Sagesse ancienne et thérapie du future


Cette sagesse ancienne a été soutenue par des études scientifiques axées sur la pratique de la conscience. Cependant, la pratique de la méditation désigne une variété de techniques de formation mentale qui visent à cultiver diverses compétences.

En d’autres termes, en dépit de l’intérêt croissant pour la recherche sur la méditation, la situation n’est pas très claire sur quel type de pratique mentale est particulièrement utile pour améliorer l’humeur, l’attention et la conscience ou les compétences sociales, comme la compassion et la prise de perspective.

D’autres questions ouvertes pour savoir si de telles pratiques peuvent induire une plasticité structurelle du cerveau et modifier les réseaux du cerveaux, ou quelles sont les méthodes de formation les plus efficaces pour réduire le stress social.

Pour répondre à ces questions, des chercheurs du Département de Neurosciences Sociales, de Sciences cognitives et Cérébrales Humaines de l’Institut Max Planck à Leipzig (Allemagne), ont mené un projet à grande échelle : ReSource Project. Il vise à distinguer les effets uniques des différentes méthodes de formation mentale sur le cerveau , le corps et le comportement social. Les résultats actuels de ce grand projet ont été publié dans la revue Science Advances le 04 octobre 2017.

Sagesse ancienne et thérapie du future

Bien que la recherche neuroscientifique ait révélé des changements cérébraux dépendants de l’expérience tout au long de la vie dans les domaines sensoriel, moteur et cognitif, la plasticité relative aux capacités sociales reste largement inconnue.

Pour étudier si la formation mentale ciblée de différentes compétences cognitives et sociales peut induire des changements spécifiques dans la morphologie cérébrale, des chercheurs ont recueilli des données longitudinales d’imagerie par résonance magnétique (IRM) au cours d’une intervention de formation mentale de 9 mois à partir d’un grand échantillon d’adultes âgés entre 20 et 55 ans.

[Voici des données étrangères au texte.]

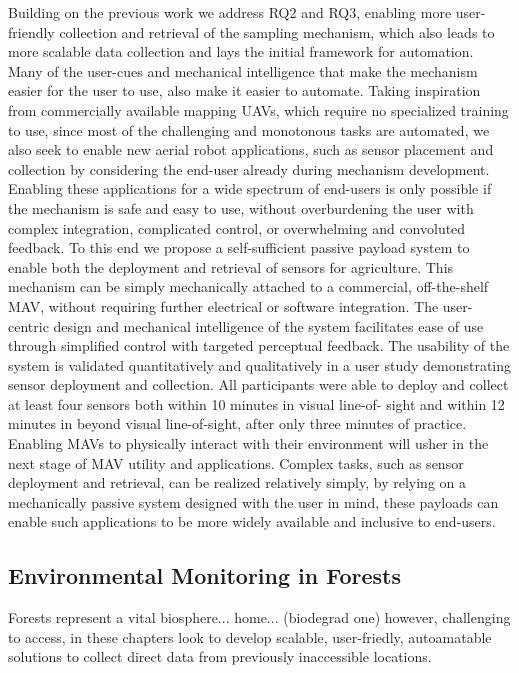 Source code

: Building on the previous work we address RQ2 and RQ3, enabling more user-friendly collection and retrieval of the sampling mechanism, which also leads to more scalable data collection and lays the initial framework for automation. Many of the user-cues and mechanical intelligence that make the mechanism easier for the user to use, also make it easier to automate. Taking inspiration from commercially available mapping UAVs, which require no specialized training to use, since most of the challenging and monotonous tasks are automated, we also seek to enable new aerial robot applications, such as sensor placement and collection by considering the end-user already during mechanism development. Enabling these applications for a wide spectrum of end-users is only possible if the mechanism is safe and easy to use, without overburdening the user with complex integration, complicated control, or overwhelming and convoluted feedback. To this end we propose a self-sufficient passive payload system to enable both the deployment and retrieval of sensors for agriculture. This mechanism can be simply mechanically attached to a commercial, off-the-shelf MAV, without requiring further electrical or software integration. The user-centric design and mechanical intelligence of the system facilitates ease of use through simplified control with targeted perceptual feedback. The usability of the system is validated quantitatively and qualitatively in a user study demonstrating sensor deployment and collection. All participants were able to deploy and collect at least four sensors both within 10 minutes in visual line-of- sight and within 12 minutes in beyond visual line-of-sight, after only three minutes of practice. Enabling MAVs to physically interact with their environment will usher in the next stage of MAV utility and applications. Complex tasks, such as sensor deployment and retrieval, can be realized relatively simply, by relying on a mechanically passive system designed with the user in mind, these payloads can enable such applications to be more widely available and inclusive to end-users.



\subsection{Environmental Monitoring in Forests}
Forests represent a vital biosphere... home... (biodegrad one)
however, challenging to access, in these chapters look to develop scalable, user-friedly, autoamatable solutions to collect direct data from previously inaccessible locations.

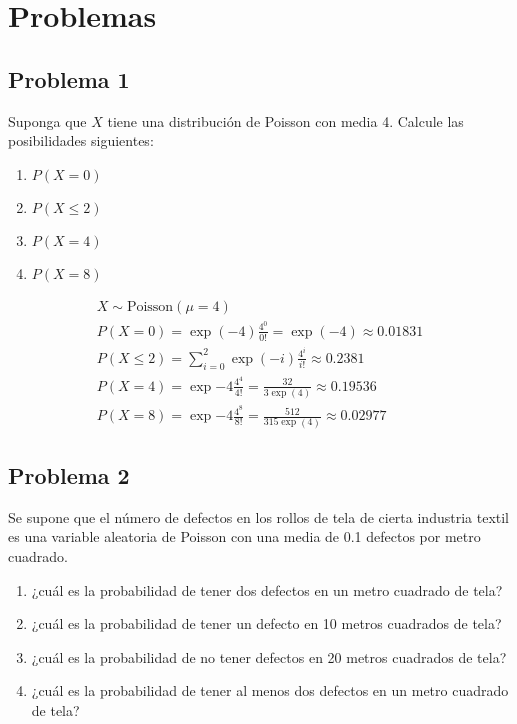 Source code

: \documentclass{article}
\begin{document}
    \section{Problemas}

        \subsection{Problema 1}

            Suponga que $X$ tiene una distribución de Poisson con media 4. Calcule las posibilidades siguientes:
            \begin{enumerate}
                \item $P(X = 0)$
                \item $P(X \leq 2)$
                \item $P(X = 4)$
                \item $P(X = 8)$
            \end{enumerate}

            \begin{gather*}
                X \sim \text{Poisson}(\mu = 4) \\
                P(X = 0) = \exp(-4) \frac{4^{0}}{0!} = \exp(-4) \approx 0.01831 \\
                P(X \leq 2) = \sum_{i=0}^{2} \exp(-i) \frac{4^{i}}{i!} \approx 0.2381 \\
                P(X = 4) = \exp{-4} \frac{4^{4}}{4!} = \frac{32}{3 \exp(4)} \approx 0.19536 \\
                P(X = 8) = \exp{-4} \frac{4^{8}}{8!} = \frac{512}{315 \exp(4)} \approx 0.02977
            \end{gather*}

        \subsection*{Problema 2}
            
            Se supone que el número de defectos en los rollos de tela de cierta industria textil es una variable aleatoria de Poisson con una media de 0.1 defectos por metro cuadrado.

            \begin{enumerate}
                \item ¿cuál es la probabilidad de tener dos defectos en un metro cuadrado de tela?
                \item ¿cuál es la probabilidad de tener un defecto en 10 metros cuadrados de tela?
                \item ¿cuál es la probabilidad de no tener defectos en 20 metros cuadrados de tela?
                \item ¿cuál es la probabilidad de tener al menos dos defectos en un metro cuadrado de tela?
            \end{enumerate}
\end{document}
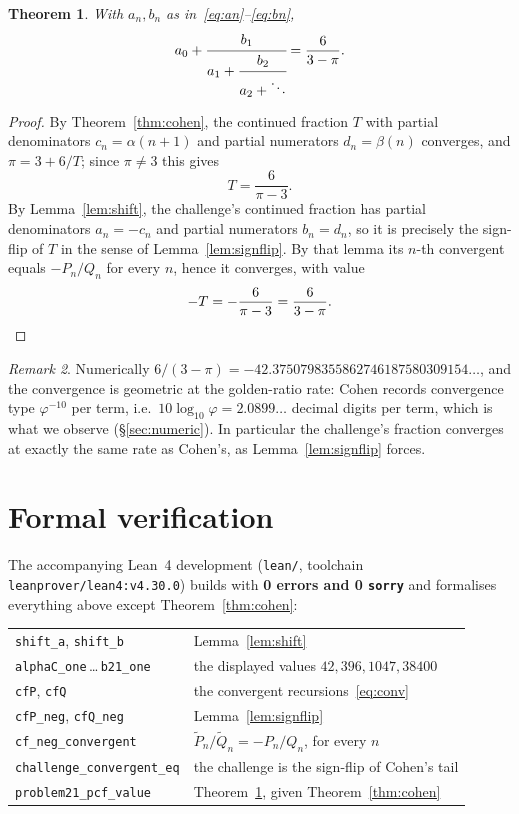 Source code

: \documentclass[11pt]{article}
\newtheorem{theorem}{Theorem}[section]
\theoremstyle{remark}
\newtheorem{remark}[theorem]{Remark}
\begin{document}
\begin{theorem}\label{thm:main}
With $a_n,b_n$ as in~\eqref{eq:an}--\eqref{eq:bn},
\[
a_0 + \cfrac{b_1}{a_1 + \cfrac{b_2}{a_2 + \ddots}} = \frac{6}{3-\pi}.
\]
\end{theorem}

\begin{proof}
By Theorem~\ref{thm:cohen}, the continued fraction $T$ with partial denominators
$c_n = \alpha(n+1)$ and partial numerators $d_n = \beta(n)$ converges, and
$\pi = 3 + 6/T$; since $\pi \ne 3$ this gives
\[
T = \frac{6}{\pi - 3}.
\]
By Lemma~\ref{lem:shift}, the challenge's continued fraction has partial
denominators $a_n = -c_n$ and partial numerators $b_n = d_n$, so it is precisely
the sign-flip of $T$ in the sense of Lemma~\ref{lem:signflip}. By that lemma its
$n$-th convergent equals $-P_n/Q_n$ for every $n$, hence it converges, with
value
\[
-T = -\frac{6}{\pi-3} = \frac{6}{3-\pi}. \qedhere
\]
\end{proof}

\begin{remark}
Numerically $6/(3-\pi) = -42.3750798355862746187580309154\ldots$, and the
convergence is geometric at the golden-ratio rate: Cohen records convergence
type $\varphi^{-10}$ per term, i.e.\ $10\log_{10}\varphi = 2.0899\ldots$ decimal
digits per term, which is what we observe (\S\ref{sec:numeric}). In particular
the challenge's fraction converges at exactly the same rate as Cohen's, as
Lemma~\ref{lem:signflip} forces.
\end{remark}

\section{Formal verification}\label{sec:formal}

The accompanying Lean~4 development (\texttt{lean/}, toolchain
\texttt{leanprover/lean4:v4.30.0}) builds with \textbf{0 errors and
0 \texttt{sorry}} and formalises everything above except
Theorem~\ref{thm:cohen}:

\begin{center}
\begin{tabular}{ll}
\texttt{shift\_a}, \texttt{shift\_b} & Lemma~\ref{lem:shift}\\
\texttt{alphaC\_one}\,\dots\,\texttt{b21\_one} & the displayed values $42,396,1047,38400$\\
\texttt{cfP}, \texttt{cfQ} & the convergent recursions~\eqref{eq:conv}\\
\texttt{cfP\_neg}, \texttt{cfQ\_neg} & Lemma~\ref{lem:signflip}\\
\texttt{cf\_neg\_convergent} & $\widetilde P_n/\widetilde Q_n = -P_n/Q_n$, for every $n$\\
\texttt{challenge\_convergent\_eq} & the challenge is the sign-flip of Cohen's tail\\
\texttt{problem21\_pcf\_value} & Theorem~\ref{thm:main}, given Theorem~\ref{thm:cohen}\\
\end{tabular}
\end{center}
\end{document}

Au moyen de divers exercices mentaux quotidiens et de séances groupées hebdomadaires, les protocoles de formation traitent spécifiquement de trois domaines fonctionnels: 1, l’attention portée à l’attention et l’interception, 2. les compétences socio-affectives (compassion, traitement des émotions difficiles et motivation prosocial) , 3. les compétences socio-cognitives (perspective cognitive, prise sur soi et les autres et métacognition).

Le cerveau humain

Les analyses d’épaisseur corticale basées sur l’IRM, contrastant les différents modules de formation les unes avec les autres, ont indiqué des changements divergents spatialement dans la morphologie corticale. Les changements de cerveau structurel spécifiques au module ont été en corrélation avec les améliorations comportementales induites par la formation chez les mêmes individus dans les domaines spécifiques de l’attention, de la compassion et de la prise de conscience cognitive, respectivement, et se chevauchant avec des réseaux fonctionnels. Les résultats longitudinaux indiquent une plasticité structurale dans des réseaux cérébrales socio-affectifs et socio-cognitifs bien connus chez des adultes en bonne santé basés sur des pratiques mentales quotidiennes ciblées.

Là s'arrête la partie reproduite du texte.